第518話 おやすみ
ただいまとクリスを送り届け、おやすみと家に帰ろうとする俺。
「待って。今回の話、話は?」
「とても眠いので後でお願い」
袖を引いてくるハウロンに正直に答える。
「私も少し休ませてもらうよ」
待っていたハウロンには悪いけど、クリスも眠かったらしい。
「夕食どきに起きてくるよ」
さすがに話し疲れたので、ちょっと間をおかせてください。
「あんま無茶すんな。後でいいからゆっくり休め」
ハウロンに一階の居間に引き止められていたっぽいレッツェが、クリスと俺に水――湯ざましを注いでくれる。
「うん」
「色々あったからね。期待に沿いたいところだけれど、ちょっと失礼するよ」
そういうわけでカヌムの屋根裏部屋、ベッドに潜り込んで昼寝ならぬ夕寝。外はまだ明るいけれど、鎧戸を閉めてしまえば家の中は暗い。小さな隙間から陽が一つ二つさし込んでいる。

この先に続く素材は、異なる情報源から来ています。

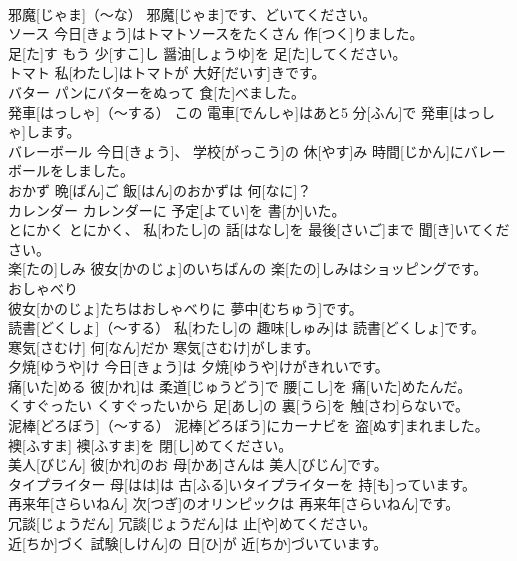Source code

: \documentclass[8pt]{extreport}
\begin{document}
\begin{CJK}{UTF8}{min}
\\	邪魔[じゃま]（～な）	邪魔[じゃま]です、どいてください。		
\\	ソース	今日[きょう]はトマトソースをたくさん 作[つく]りました。		
\\	足[た]す	もう 少[すこ]し 醤油[しょうゆ]を 足[た]してください。		
\\	トマト	私[わたし]はトマトが 大好[だいす]きです。		
\\	バター	パンにバターをぬって 食[た]べました。		
\\	発車[はっしゃ]（～する）	この 電車[でんしゃ]はあと5 分[ふん]で 発車[はっしゃ]します。		
\\	バレーボール	今日[きょう]、 学校[がっこう]の 休[やす]み 時間[じかん]にバレーボールをしました。		
\\	おかず	晩[ばん]ご 飯[はん]のおかずは 何[なに]？		
\\	カレンダー	カレンダーに 予定[よてい]を 書[か]いた。		
\\	とにかく	とにかく、 私[わたし]の 話[はなし]を 最後[さいご]まで 聞[き]いてください。		
\\	楽[たの]しみ	彼女[かのじょ]のいちばんの 楽[たの]しみはショッピングです。		
\\	おしゃべり 
\\	彼女[かのじょ]たちはおしゃべりに 夢中[むちゅう]です。		
\\	読書[どくしょ]（～する）	私[わたし]の 趣味[しゅみ]は 読書[どくしょ]です。		
\\	寒気[さむけ]	何[なん]だか 寒気[さむけ]がします。		
\\	夕焼[ゆうや]け	今日[きょう]は 夕焼[ゆうや]けがきれいです。		
\\	痛[いた]める	彼[かれ]は 柔道[じゅうどう]で 腰[こし]を 痛[いた]めたんだ。		
\\	くすぐったい	くすぐったいから 足[あし]の 裏[うら]を 触[さわ]らないで。		
\\	泥棒[どろぼう]（～する）	泥棒[どろぼう]にカーナビを 盗[ぬす]まれました。		
\\	襖[ふすま]	襖[ふすま]を 閉[し]めてください。		
\\	美人[びじん]	彼[かれ]のお 母[かあ]さんは 美人[びじん]です。		
\\	タイプライター	母[はは]は 古[ふる]いタイプライターを 持[も]っています。		
\\	再来年[さらいねん]	次[つぎ]のオリンピックは 再来年[さらいねん]です。		
\\	冗談[じょうだん]	冗談[じょうだん]は 止[や]めてください。		
\\	近[ちか]づく	試験[しけん]の 日[ひ]が 近[ちか]づいています。		

\end{CJK}
\end{document}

隙間からさす陽って、なんか埃がやたら見えるなあって思ったところで意識が落ちた。
気づいたらさすがに真っ暗。何時ごろかな? 寝過ぎたか?
もそもそと起き出し家の前の路地を覗くと、借家から明かりが漏れていた。まだ起きてるようだ。
あの星の並びが正面にあるってことは、夕食には遅い時間だけど、まだ寝静まるって時間じゃないな。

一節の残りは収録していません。